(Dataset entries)
-- -- --

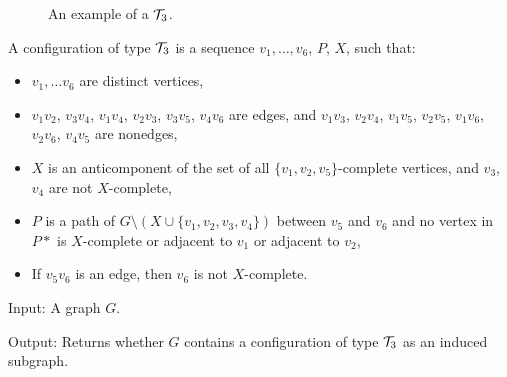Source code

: \begin{wrapfigure}{r}{0.35\textwidth}
	\vspace{-1cm}
	
	\caption{An example of a $\mathcal{T}_3$.}%
	\vspace{-2cm}
\end{wrapfigure}

A configuration of type $\mathcal{T}_3$ is a sequence $v_1, \ldots, v_6$, $P$, $X$, such that:
\begin{itemize}
	\item $v_1, \ldots v_6$ are distinct vertices,
	\item $v_1v_2$, $v_3v_4$, $v_1v_4$, $v_2v_3$, $v_3v_5$, $v_4v_6$ are edges, and $v_1v_3$, $v_2v_4$, $v_1v_5$, $v_2v_5$, $v_1v_6$, $v_2v_6$, $v_4v_5$ are nonedges,
	\item $X$ is an anticomponent of the set of all $\{v_1, v_2, v_5\}$-complete vertices, and $v_3$, $v_4$ are not $X$-complete,
	\item $P$ is a path of $G \setminus ( X \cup \{v_1, v_2, v_3, v_4\} )$ between $v_5$ and $v_6$ and no vertex in $P*$ is $X$-complete or adjacent to $v_1$ or adjacent to $v_2$,
	\item If $v_5v_6$ is an edge, then $v_6$ is not $X$-complete.
\end{itemize}


\begin{alg}
	\label{alg:t3}
	Input: A graph $G$.

	\noindent Output: Returns whether $G$ contains a configuration of type $\mathcal{T}_3$ as an induced subgraph.
\end{alg}

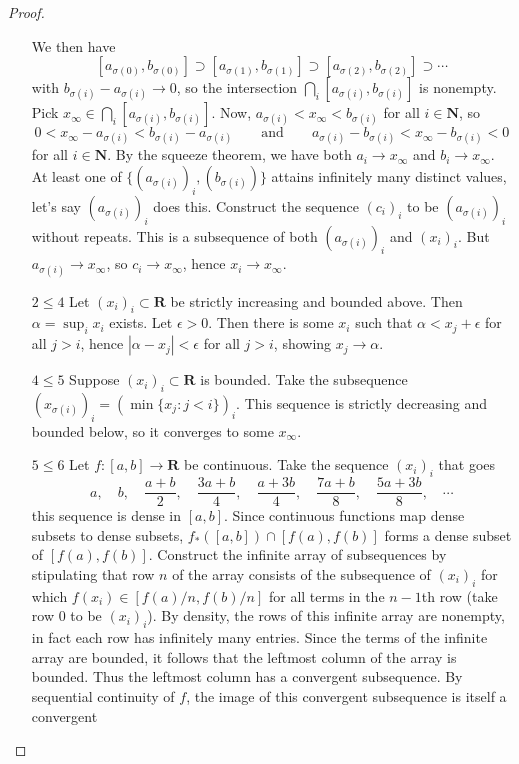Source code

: \documentclass[oneside, 12pt]{memoir}
\theoremstyle{elegant}
\theoremstyle{elegant}
\def\RR{\mathbf R}
\def\NN{\mathbf N}
\begin{document}
\begin{proof}
\begin{itemize}
We then have
\[[a_{\sigma(0)}, b_{\sigma(0)}]\supset[a_{\sigma(1)}, b_{\sigma(1)}]\supset[a_{\sigma(2)}, b_{\sigma(2)}]
\supset\cdots
\]
with $b_{\sigma(i)} - a_{\sigma(i)}\to 0$, so the
intersection $\bigcap_i[a_{\sigma(i)}, b_{\sigma(i)}]$ is nonempty. Pick $x_\infty\in\bigcap_i[a_{\sigma(i)}, b_{\sigma(i)}]$. Now,
$a_{\sigma(i)} < x_\infty < b_{\sigma(i)}$ for all $i\in\NN$, so
\[0 < x_\infty - a_{\sigma(i)} < b_{\sigma(i)} - a_{\sigma(i)}\qquad\text{and}\qquad
a_{\sigma(i)} - b_{\sigma(i)} < x_\infty - b_{\sigma(i)} < 0\]
for all $i\in\NN$. By the squeeze theorem, we have both $a_i\to x_\infty$ and $b_i\to x_\infty$.
At least one of $\{(a_{\sigma(i)})_i, (b_{\sigma(i)})\}$ attains
infinitely many distinct values, let's say $(a_{\sigma(i)})_i$ does this.
Construct the sequence $(c_i)_i$ to be $(a_{\sigma(i)})_i$
without repeats. This is a subsequence of both $(a_{\sigma(i)})_i$
and $(x_i)_i$. But $a_{\sigma(i)}\to x_\infty$,
so $c_i\to x_\infty$, hence $x_i\to x_\infty$.
\item[$2\le 4$] Let $(x_i)_i\subset\RR$ be strictly increasing and bounded above.
Then $\alpha = \sup_ix_i$ exists. Let $\epsilon > 0$. Then there is some $x_i$
such that $\alpha < x_j + \epsilon$ for all $j > i$,
hence $|\alpha - x_j| < \epsilon$ for all $j > i$,
showing $x_j\to\alpha$.
\item[$4\le 5$] Suppose $(x_i)_i\subset\RR$ is bounded.
Take the subsequence $(x_{\sigma(i)})_i = (\min\{x_j : j < i\})_i$.
This sequence is strictly decreasing and bounded below, so it converges
to some $x_\infty$.
\item[$5\le 6$]
Let $f:[a, b]\to\RR$ be continuous.
Take the sequence $(x_i)_i$ that goes
\[a,\quad b,\quad\frac{a + b}{2},\quad\frac{3a + b}{4},\quad\frac{a + 3b}{4},\quad\frac{7a + b}{8},\quad\frac{5a + 3b}{8},\quad\cdots\]
this sequence is dense in $[a, b]$. Since continuous functions map dense subsets to dense subsets,
$f_*([a, b])\cap[f(a), f(b)]$ forms a dense subset of $[f(a), f(b)]$.
Construct the infinite array of subsequences by stipulating that row $n$ of the array consists of the
subsequence of $(x_i)_i$ for which $f(x_i)\in[f(a)/n, f(b)/n]$ for all terms in the $n-1$th row (take row $0$ to be $(x_i)_i$).
By density, the rows of this infinite array are nonempty, in fact each row has infinitely many entries.
Since the terms of the infinite array are bounded, it follows that the leftmost column of the array is bounded. Thus the
leftmost column has a convergent subsequence. By sequential continuity of $f$, the image of this convergent subsequence is itself a convergent

\end{itemize}
\end{proof}
\end{document}
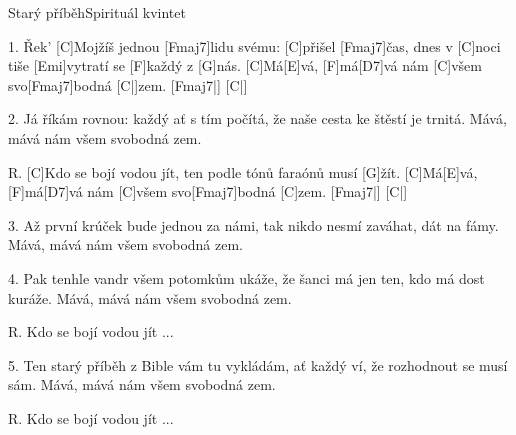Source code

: \begin{song}{Starý příběh}{Spirituál kvintet}

\begin{xverse}{1. }
Řek' [C]Mojžíš jednou [Fmaj7]lidu svému: [C]přišel [Fmaj7]{}čas,
dnes v [C]noci tiše [Emi]vytratí se [F]každý z [G]nás.
[C]Má[E]vá, [F]má[D7]vá nám [C]všem svo[Fmaj7]bodná [C|]{zem.} [Fmaj7|]{} [C|]{}
\end{xverse}


\begin{xverse}{2. }
Já říkám rovnou: každý ať s tím počítá,
že naše cesta ke štěstí je trnitá.
Mává, mává nám všem svobodná zem.
\end{xverse}


\begin{xverse}{R. }
[C]Kdo se bojí vodou jít,
ten podle tónů faraónů musí [G]{}žít.
[C]Má[E]vá, [F]má[D7]vá nám [C]všem svo[Fmaj7]bodná [C]{zem.} [Fmaj7|]{} [C|]{}
\end{xverse}


\begin{xverse}{3. }
Až první krúček bude jednou za námi,
tak nikdo nesmí zaváhat, dát na fámy.
Mává, mává nám všem svobodná zem.
\end{xverse}


\begin{xverse}{4. }
Pak tenhle vandr všem potomkům ukáže,
že šanci má jen ten, kdo má dost kuráže.
Mává, mává nám všem svobodná zem.
\end{xverse}


\begin{xverse}{R. }
Kdo se bojí vodou jít ...
\end{xverse}


\begin{xverse}{5. }
Ten starý příběh z Bible vám tu vykládám,
ať každý ví, že rozhodnout se musí sám.
Mává, mává nám všem svobodná zem.
\end{xverse}


\begin{xverse}{R. }
Kdo se bojí vodou jít ...
\end{xverse}

\end{song}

-- -- --

▶ **Problem details**:
For the data above, return an exact copy that contains no pictures.

▶ **Solution**:
Source code

: \begin{wrapfigure}{r}{0.35\textwidth}
	\vspace{-1cm}
	
	\caption{An example of a $\mathcal{T}_3$.}%
	\vspace{-2cm}
\end{wrapfigure}

A configuration of type $\mathcal{T}_3$ is a sequence $v_1, \ldots, v_6$, $P$, $X$, such that:
\begin{itemize}
	\item $v_1, \ldots v_6$ are distinct vertices,
	\item $v_1v_2$, $v_3v_4$, $v_1v_4$, $v_2v_3$, $v_3v_5$, $v_4v_6$ are edges, and $v_1v_3$, $v_2v_4$, $v_1v_5$, $v_2v_5$, $v_1v_6$, $v_2v_6$, $v_4v_5$ are nonedges,
	\item $X$ is an anticomponent of the set of all $\{v_1, v_2, v_5\}$-complete vertices, and $v_3$, $v_4$ are not $X$-complete,
	\item $P$ is a path of $G \setminus ( X \cup \{v_1, v_2, v_3, v_4\} )$ between $v_5$ and $v_6$ and no vertex in $P*$ is $X$-complete or adjacent to $v_1$ or adjacent to $v_2$,
	\item If $v_5v_6$ is an edge, then $v_6$ is not $X$-complete.
\end{itemize}


\begin{alg}
	\label{alg:t3}
	Input: A graph $G$.

	\noindent Output: Returns whether $G$ contains a configuration of type $\mathcal{T}_3$ as an induced subgraph.
\end{alg}

Source code

: \documentclass[oneside, 12pt]{memoir}
\theoremstyle{elegant}
\theoremstyle{elegant}
\def\RR{\mathbf R}
\def\NN{\mathbf N}
\begin{document}
\begin{proof}
\begin{itemize}
We then have
\[[a_{\sigma(0)}, b_{\sigma(0)}]\supset[a_{\sigma(1)}, b_{\sigma(1)}]\supset[a_{\sigma(2)}, b_{\sigma(2)}]
\supset\cdots
\]
with $b_{\sigma(i)} - a_{\sigma(i)}\to 0$, so the
intersection $\bigcap_i[a_{\sigma(i)}, b_{\sigma(i)}]$ is nonempty. Pick $x_\infty\in\bigcap_i[a_{\sigma(i)}, b_{\sigma(i)}]$. Now,
$a_{\sigma(i)} < x_\infty < b_{\sigma(i)}$ for all $i\in\NN$, so
\[0 < x_\infty - a_{\sigma(i)} < b_{\sigma(i)} - a_{\sigma(i)}\qquad\text{and}\qquad
a_{\sigma(i)} - b_{\sigma(i)} < x_\infty - b_{\sigma(i)} < 0\]
for all $i\in\NN$. By the squeeze theorem, we have both $a_i\to x_\infty$ and $b_i\to x_\infty$.
At least one of $\{(a_{\sigma(i)})_i, (b_{\sigma(i)})\}$ attains
infinitely many distinct values, let's say $(a_{\sigma(i)})_i$ does this.
Construct the sequence $(c_i)_i$ to be $(a_{\sigma(i)})_i$
without repeats. This is a subsequence of both $(a_{\sigma(i)})_i$
and $(x_i)_i$. But $a_{\sigma(i)}\to x_\infty$,
so $c_i\to x_\infty$, hence $x_i\to x_\infty$.
\item[$2\le 4$] Let $(x_i)_i\subset\RR$ be strictly increasing and bounded above.
Then $\alpha = \sup_ix_i$ exists. Let $\epsilon > 0$. Then there is some $x_i$
such that $\alpha < x_j + \epsilon$ for all $j > i$,
hence $|\alpha - x_j| < \epsilon$ for all $j > i$,
showing $x_j\to\alpha$.
\item[$4\le 5$] Suppose $(x_i)_i\subset\RR$ is bounded.
Take the subsequence $(x_{\sigma(i)})_i = (\min\{x_j : j < i\})_i$.
This sequence is strictly decreasing and bounded below, so it converges
to some $x_\infty$.
\item[$5\le 6$]
Let $f:[a, b]\to\RR$ be continuous.
Take the sequence $(x_i)_i$ that goes
\[a,\quad b,\quad\frac{a + b}{2},\quad\frac{3a + b}{4},\quad\frac{a + 3b}{4},\quad\frac{7a + b}{8},\quad\frac{5a + 3b}{8},\quad\cdots\]
this sequence is dense in $[a, b]$. Since continuous functions map dense subsets to dense subsets,
$f_*([a, b])\cap[f(a), f(b)]$ forms a dense subset of $[f(a), f(b)]$.
Construct the infinite array of subsequences by stipulating that row $n$ of the array consists of the
subsequence of $(x_i)_i$ for which $f(x_i)\in[f(a)/n, f(b)/n]$ for all terms in the $n-1$th row (take row $0$ to be $(x_i)_i$).
By density, the rows of this infinite array are nonempty, in fact each row has infinitely many entries.
Since the terms of the infinite array are bounded, it follows that the leftmost column of the array is bounded. Thus the
leftmost column has a convergent subsequence. By sequential continuity of $f$, the image of this convergent subsequence is itself a convergent

\end{itemize}
\end{proof}
\end{document}
Source code

: \begin{song}{Starý příběh}{Spirituál kvintet}

\begin{xverse}{1. }
Řek' [C]Mojžíš jednou [Fmaj7]lidu svému: [C]přišel [Fmaj7]{}čas,
dnes v [C]noci tiše [Emi]vytratí se [F]každý z [G]nás.
[C]Má[E]vá, [F]má[D7]vá nám [C]všem svo[Fmaj7]bodná [C|]{zem.} [Fmaj7|]{} [C|]{}
\end{xverse}


\begin{xverse}{2. }
Já říkám rovnou: každý ať s tím počítá,
že naše cesta ke štěstí je trnitá.
Mává, mává nám všem svobodná zem.
\end{xverse}


\begin{xverse}{R. }
[C]Kdo se bojí vodou jít,
ten podle tónů faraónů musí [G]{}žít.
[C]Má[E]vá, [F]má[D7]vá nám [C]všem svo[Fmaj7]bodná [C]{zem.} [Fmaj7|]{} [C|]{}
\end{xverse}


\begin{xverse}{3. }
Až první krúček bude jednou za námi,
tak nikdo nesmí zaváhat, dát na fámy.
Mává, mává nám všem svobodná zem.
\end{xverse}


\begin{xverse}{4. }
Pak tenhle vandr všem potomkům ukáže,
že šanci má jen ten, kdo má dost kuráže.
Mává, mává nám všem svobodná zem.
\end{xverse}


\begin{xverse}{R. }
Kdo se bojí vodou jít ...
\end{xverse}


\begin{xverse}{5. }
Ten starý příběh z Bible vám tu vykládám,
ať každý ví, že rozhodnout se musí sám.
Mává, mává nám všem svobodná zem.
\end{xverse}


\begin{xverse}{R. }
Kdo se bojí vodou jít ...
\end{xverse}

\end{song}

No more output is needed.